Antonio del Massaro (Il Pastura) and the Roman School 1478-1508
Item Status
RESTRICTED ACCESS
Embargo End Date
2026-10-10
Date
Authors
Taddeo, Carol A.
Abstract
Born in Viterbo in c.1450, the artistic output of Antonio del Massaro (il Pastura) spans over thirty years (1478-1508) and includes both documented and attributed work in Rome as well as in outlying centres of the Papal States. This thesis considers Pastura’s career to open questions about the status of both collaboration and artistic mastery as defining features of a Roman School. The delineation of a late-fifteenth century Roman School of artists remains elusive despite the efforts of art historians to date. This study will offer a more dynamic model that relies less on the tropes of individual artistic genius. The first chapter introduces the artist Pastura by outlining both the historical record and his construction in the literature, as new documentation of his work continues to be discovered. The role of Pastura is much more important than so far recognised to the extent that his is one of the founding signatures on the 1478 Roman Painters’ Guild Statutes. Chapter Two therefore examines this document in the context of fifteenth-century Rome and artistic production, as the guild warrants further consideration in its own right.
The second half of the thesis consists of two case studies which explore details of Pastura’s work and the networks he and the Roman School relied on. Chapter Three addresses Pastura’s early career and the Ponziani Chapel at Santa Cecilia in Trastevere in the context of artistic collaboration. This case study opens evidence of social and economic activity generally overlooked regarding the guilds, revealing a family nevertheless connected with artisan and papal networks. Pastura’s fresco cycle unveils a theme of Roman martyrology, and Chapter Four elucidates Pastura’s special role in the creation of the hagiographic imagery for the Ponziani family’s female saint, Francesca Romana. This case study addresses the process of attribution and workshop production.

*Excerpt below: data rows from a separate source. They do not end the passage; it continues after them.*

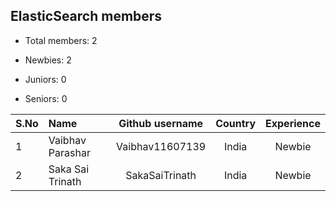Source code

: ## ElasticSearch members

-   Total members: 2

-   Newbies: 2
-   Juniors: 0
-   Seniors: 0

| S.No | Name             | Github username | Country | Experience |
| :--- | :--------------- | :-------------: | :-----: | :--------: |
| 1    | Vaibhav Parashar | Vaibhav11607139 |  India  |   Newbie   |
| 2    | Saka Sai Trinath | SakaSaiTrinath  |  India  |   Newbie   |
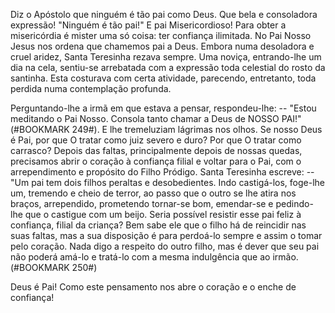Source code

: 
Diz o Apóstolo que ninguém é tão pai como Deus. Que bela e consoladora expressão! "Ninguém é tão pai!" E pai Misericordioso! Para obter a misericórdia é mister uma só coisa: ter confiança ilimitada. No Pai Nosso Jesus nos ordena que chamemos pai a Deus. Embora numa desoladora e cruel aridez, Santa Teresinha rezava sempre. Uma noviça, entrando-lhe um dia na cela, sentiu-se arrebatada com a expressão toda celestial do rosto da santinha. Esta costurava com certa atividade, parecendo, entretanto, toda perdida numa contemplação profunda.

Perguntando-lhe a irmã em que estava a pensar, respondeu-lhe: -- "Estou meditando o Pai Nosso. Consola tanto chamar a Deus de NOSSO PAI!"(#BOOKMARK 249#). E lhe tremeluziam lágrimas nos olhos. Se nosso Deus é Pai, por que O tratar como juiz severo e duro? Por que O tratar como carrasco? Depois das faltas, principalmente depois de nossas quedas, precisamos abrir o coração à confiança filial e voltar para o Pai, com o arrependimento e propósito do Filho Pródigo. Santa Teresinha escreve: -- "Um pai tem dois filhos peraltas e desobedientes. Indo castigá-los, foge-lhe um, tremendo e cheio de terror, ao passo que o outro se lhe atira nos braços, arrependido, prometendo tornar-se bom, emendar-se e pedindo-lhe que o castigue com um beijo. Seria possível resistir esse pai feliz à confiança, filial da criança? Bem sabe ele que o filho há de reincidir nas suas faltas, mas a sua disposição é para perdoá-lo sempre e assim o tomar pelo coração. Nada digo a respeito do outro filho, mas é dever que seu pai não poderá amá-lo e tratá-lo com a mesma indulgência que ao irmão.(#BOOKMARK 250#)

Deus é Pai! Como este pensamento nos abre o coração e o enche de confiança!

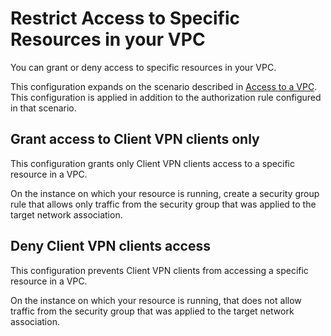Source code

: # Restrict Access to Specific Resources in your VPC<a name="scenario-restrict"></a>

You can grant or deny access to specific resources in your VPC\. 

This configuration expands on the scenario described in [Access to a VPC](scenario-vpc.md)\. This configuration is applied in addition to the authorization rule configured in that scenario\.

## Grant access to Client VPN clients only<a name="scenario-restrict-grant"></a>

This configuration grants only Client VPN clients access to a specific resource in a VPC\.

On the instance on which your resource is running, create a security group rule that allows only traffic from the security group that was applied to the target network association\.

## Deny Client VPN clients access<a name="scenario-restrict-deny"></a>

This configuration prevents Client VPN clients from accessing a specific resource in a VPC\.

On the instance on which your resource is running, that does not allow traffic from the security group that was applied to the target network association\.
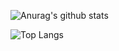 ![Anurag's github stats](https://github-readme-stats.vercel.app/api?username=eirsteir&show_icons=true&hide=stars&count_private=true)

![Top Langs](https://github-readme-stats.vercel.app/api/top-langs/?username=Eirsteir&layout=compact&card_width=445&exclude_repo=RoboFriends,smart-brain,Realtime-Chat-App,Karakterkalkulator-SSP-mobile,Karakterkalkulator-SSP,GIDD)


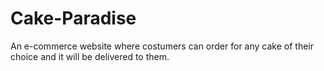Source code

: # Cake-Paradise
An e-commerce website where costumers can order for any cake of their choice and it will be delivered to them.
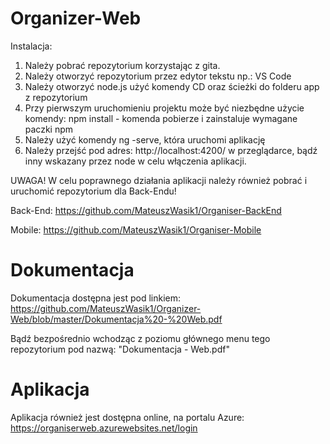# Organizer-Web

Instalacja:

1. Należy pobrać repozytorium korzystając z gita.
2. Należy otworzyć repozytorium przez edytor tekstu np.: VS Code
3. Należy otworzyć node.js użyć komendy CD oraz ścieżki do folderu app z repozytorium
4. Przy pierwszym uruchomieniu projektu może być niezbędne użycie komendy: npm install - komenda pobierze i zainstaluje wymagane paczki npm
5. Należy użyć komendy ng -serve, która uruchomi aplikację
6. Należy przejść pod adres: http://localhost:4200/ w przeglądarce, bądź inny wskazany przez node w celu włączenia aplikacji.

UWAGA!
W celu poprawnego działania aplikacji należy również pobrać i uruchomić repozytorium dla Back-Endu!

Back-End:
https://github.com/MateuszWasik1/Organiser-BackEnd

Mobile:
https://github.com/MateuszWasik1/Organiser-Mobile


# Dokumentacja 

Dokumentacja dostępna jest pod linkiem: 
https://github.com/MateuszWasik1/Organizer-Web/blob/master/Dokumentacja%20-%20Web.pdf

Bądź bezpośrednio wchodząc z poziomu głównego menu tego repozytorium pod nazwą: "Dokumentacja - Web.pdf" 


# Aplikacja 

Aplikacja również jest dostępna online, na portalu Azure: https://organiserweb.azurewebsites.net/login  

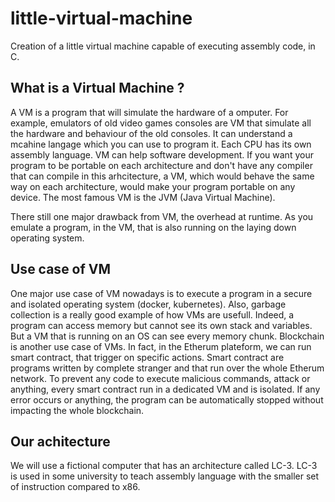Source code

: # little-virtual-machine
Creation of a little virtual machine capable of executing assembly code, in C.

## What is a Virtual Machine ?
A VM is a program that will simulate the hardware of a omputer.
For example, emulators of old video games consoles are VM that simulate all the hardware and behaviour of the old consoles.
It can understand a mcahine langage which you can use to program it.
Each CPU has its own assembly language. VM can help software development. If you want your program to be portable on each architecture and don't have any compiler that can compile in this arhcitecture, a VM, which would behave the same way on each architecture, would make your program portable on any device.
The most famous VM is the JVM (Java Virtual Machine).

There still one major drawback from VM, the overhead at runtime. As you emulate a program, in the VM, that is also running on the laying down operating system.

## Use case of VM
One major use case of VM nowadays is to execute a program in a secure and isolated operating system (docker, kubernetes).
Also, garbage collection is a really good example of how VMs are usefull. Indeed, a program can access memory but cannot see its own stack and variables. But a VM that is running on an OS can see every memory chunk.
 Blockchain is another use case of VMs. In fact, in the Etherum plateform, we can run smart contract, that trigger on specific actions. Smart contract are programs written by complete stranger and that run over the whole Etherum network. To prevent any code to execute malicious commands, attack or anything, every smart contract run in a dedicated VM and is isolated. If any error occurs or anything, the program can be automatically stopped without impacting the whole blockchain.
 
 ## Our achitecture
 We will use a fictional computer that has an architecture called LC-3. LC-3 is used in some university to teach assembly language with the smaller set of instruction compared to x86.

Chapter Five completes the thesis by presenting Pastura as an independent master in the creation of the 1508 decorative programme for the Vitelleschi Chapel in Corneto (present-day Tarquinia). By contextualising the artist Pastura within the fifteenth-century Roman School, and by viewing him as a member of this group, this study reveals artistic production and patronage networks in Rome in the last decades of the fifteenth century and beginning of the sixteenth as a rich field for future scholarly research.